What the exercise asks >>
Print verbatim the lines from the beginning of the entries through the line containing "# Digital Maker Space (DMS)", both ends included. Pictures should be left out.

++++

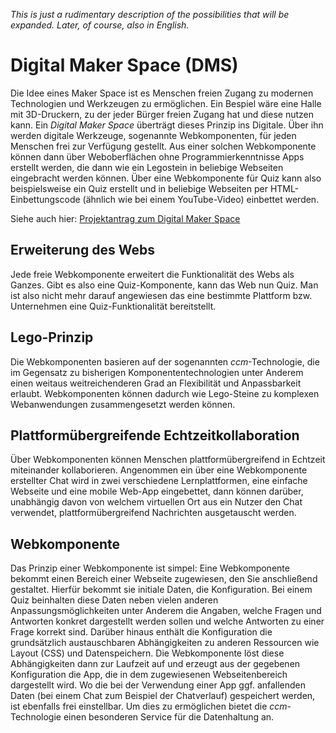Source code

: _This is just a rudimentary description of the possibilities that will be expanded. Later, of course, also in English._

# Digital Maker Space (DMS)
Die Idee eines Maker Space ist es Menschen freien Zugang zu modernen Technologien und Werkzeugen zu ermöglichen. Ein Bespiel wäre eine Halle mit 3D-Druckern, zu der jeder Bürger freien Zugang hat und diese nutzen kann. Ein _Digital Maker Space_ überträgt dieses Prinzip ins Digitale. Über ihn werden digitale Werkzeuge, sogenannte Webkomponenten, für jeden Menschen frei zur Verfügung gestellt. Aus einer solchen Webkomponente können dann über Weboberflächen ohne Programmierkenntnisse Apps erstellt werden, die dann wie ein Legostein in beliebige Webseiten eingebracht werden können. Über eine Webkomponente für Quiz kann also beispielsweise ein Quiz erstellt und in beliebige Webseiten per HTML-Einbettungscode (ähnlich wie bei einem YouTube-Video) einbettet werden.

Siehe auch hier:
[Projektantrag zum Digital Maker Space](https://www.stifterverband.org/file/5203/download?token=lay3iM9c)

## Erweiterung des Webs
Jede freie Webkomponente erweitert die Funktionalität des Webs als Ganzes. Gibt es also eine Quiz-Komponente, kann das Web nun Quiz. Man ist also nicht mehr darauf angewiesen das eine bestimmte Plattform bzw. Unternehmen eine Quiz-Funktionalität bereitstellt.

## Lego-Prinzip
Die Webkomponenten basieren auf der sogenannten _ccm_-Technologie, die im Gegensatz zu bisherigen Komponententechnologien unter Anderem einen weitaus weitreichenderen Grad an Flexibilität und Anpassbarkeit erlaubt. Webkomponenten können dadurch wie Lego-Steine zu komplexen Webanwendungen zusammengesetzt werden können.

## Plattformübergreifende Echtzeitkollaboration
Über Webkomponenten können Menschen plattformübergreifend in Echtzeit miteinander kollaborieren. Angenommen ein über eine Webkomponente erstellter Chat wird in zwei verschiedene Lernplattformen, eine einfache Webseite und eine mobile Web-App eingebettet, dann können darüber, unabhängig davon von welchem virtuellen Ort aus ein Nutzer den Chat verwendet, plattformübergreifend Nachrichten ausgetauscht werden.

## Webkomponente
Das Prinzip einer Webkomponente ist simpel: Eine Webkomponente bekommt einen Bereich einer Webseite zugewiesen, den Sie anschließend gestaltet. Hierfür bekommt sie initiale Daten, die Konfiguration. Bei einem Quiz beinhalten diese Daten neben vielen anderen Anpassungsmöglichkeiten unter Anderem die Angaben, welche Fragen und Antworten konkret dargestellt werden sollen und welche Antworten zu einer Frage korrekt sind. Darüber hinaus enthält die Konfiguration die grundsätzlich austauschbaren Abhängigkeiten zu anderen Ressourcen wie Layout (CSS) und Datenspeichern. Die Webkomponente löst diese Abhängigkeiten dann zur Laufzeit auf und erzeugt aus der gegebenen Konfiguration die App, die in dem zugewiesenen Webseitenbereich dargestellt wird. Wo die bei der Verwendung einer App ggf. anfallenden Daten (bei einem Chat zum Beispiel der Chatverlauf) gespeichert werden, ist ebenfalls frei einstellbar. Um dies zu ermöglichen bietet die _ccm_-Technologie einen besonderen Service für die Datenhaltung an.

++++

Problem solution >>
Source code

: _This is just a rudimentary description of the possibilities that will be expanded. Later, of course, also in English._

# Digital Maker Space (DMS)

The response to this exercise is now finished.